§ Exercise instructions:
A complete answer lists every line of the material where the string "sqlcmd" occurs.

Data supplied Block Start

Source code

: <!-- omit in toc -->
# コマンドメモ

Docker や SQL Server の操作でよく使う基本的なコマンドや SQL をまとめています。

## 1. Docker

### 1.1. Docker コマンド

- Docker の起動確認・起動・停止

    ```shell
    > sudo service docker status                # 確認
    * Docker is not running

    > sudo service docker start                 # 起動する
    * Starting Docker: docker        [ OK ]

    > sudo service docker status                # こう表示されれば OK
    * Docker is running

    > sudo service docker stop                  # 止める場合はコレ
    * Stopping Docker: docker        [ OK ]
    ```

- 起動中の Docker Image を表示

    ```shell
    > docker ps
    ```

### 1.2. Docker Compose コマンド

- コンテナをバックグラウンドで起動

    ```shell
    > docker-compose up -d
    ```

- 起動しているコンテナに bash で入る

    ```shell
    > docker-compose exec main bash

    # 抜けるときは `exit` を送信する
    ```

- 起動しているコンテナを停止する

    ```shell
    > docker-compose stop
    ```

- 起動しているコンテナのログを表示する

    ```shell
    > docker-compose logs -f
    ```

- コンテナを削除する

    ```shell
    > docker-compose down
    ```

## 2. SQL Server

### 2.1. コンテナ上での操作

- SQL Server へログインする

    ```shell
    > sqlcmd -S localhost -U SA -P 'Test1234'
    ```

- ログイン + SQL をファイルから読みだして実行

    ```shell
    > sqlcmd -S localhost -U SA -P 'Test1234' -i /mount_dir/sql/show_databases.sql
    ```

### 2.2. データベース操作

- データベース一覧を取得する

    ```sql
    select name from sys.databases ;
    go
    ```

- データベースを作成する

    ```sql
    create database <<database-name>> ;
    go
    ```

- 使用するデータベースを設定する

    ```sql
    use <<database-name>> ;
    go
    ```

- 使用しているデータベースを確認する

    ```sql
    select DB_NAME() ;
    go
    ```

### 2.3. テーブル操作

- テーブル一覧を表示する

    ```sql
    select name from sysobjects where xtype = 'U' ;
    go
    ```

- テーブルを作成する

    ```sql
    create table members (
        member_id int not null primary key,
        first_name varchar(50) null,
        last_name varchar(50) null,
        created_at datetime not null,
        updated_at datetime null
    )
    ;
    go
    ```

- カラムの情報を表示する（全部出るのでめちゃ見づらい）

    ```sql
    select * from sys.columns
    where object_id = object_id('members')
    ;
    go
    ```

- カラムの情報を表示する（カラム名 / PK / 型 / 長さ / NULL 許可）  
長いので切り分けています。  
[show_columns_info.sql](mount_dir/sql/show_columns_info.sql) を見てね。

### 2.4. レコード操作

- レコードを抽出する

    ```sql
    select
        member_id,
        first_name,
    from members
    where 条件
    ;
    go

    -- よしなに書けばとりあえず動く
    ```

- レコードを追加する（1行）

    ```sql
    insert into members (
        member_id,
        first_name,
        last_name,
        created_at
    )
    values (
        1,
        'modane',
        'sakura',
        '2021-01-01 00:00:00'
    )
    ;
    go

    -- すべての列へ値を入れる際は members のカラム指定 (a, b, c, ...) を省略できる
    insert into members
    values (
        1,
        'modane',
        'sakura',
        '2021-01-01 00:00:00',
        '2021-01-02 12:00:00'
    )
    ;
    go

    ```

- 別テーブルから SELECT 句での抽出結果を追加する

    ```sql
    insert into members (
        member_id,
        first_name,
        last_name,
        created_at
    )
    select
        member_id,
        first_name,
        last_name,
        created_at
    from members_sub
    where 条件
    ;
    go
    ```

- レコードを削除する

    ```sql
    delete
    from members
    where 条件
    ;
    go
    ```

Data supplied Block End

§ Result for this task:
    > sqlcmd -S localhost -U SA -P 'Test1234'
    > sqlcmd -S localhost -U SA -P 'Test1234' -i /mount_dir/sql/show_databases.sql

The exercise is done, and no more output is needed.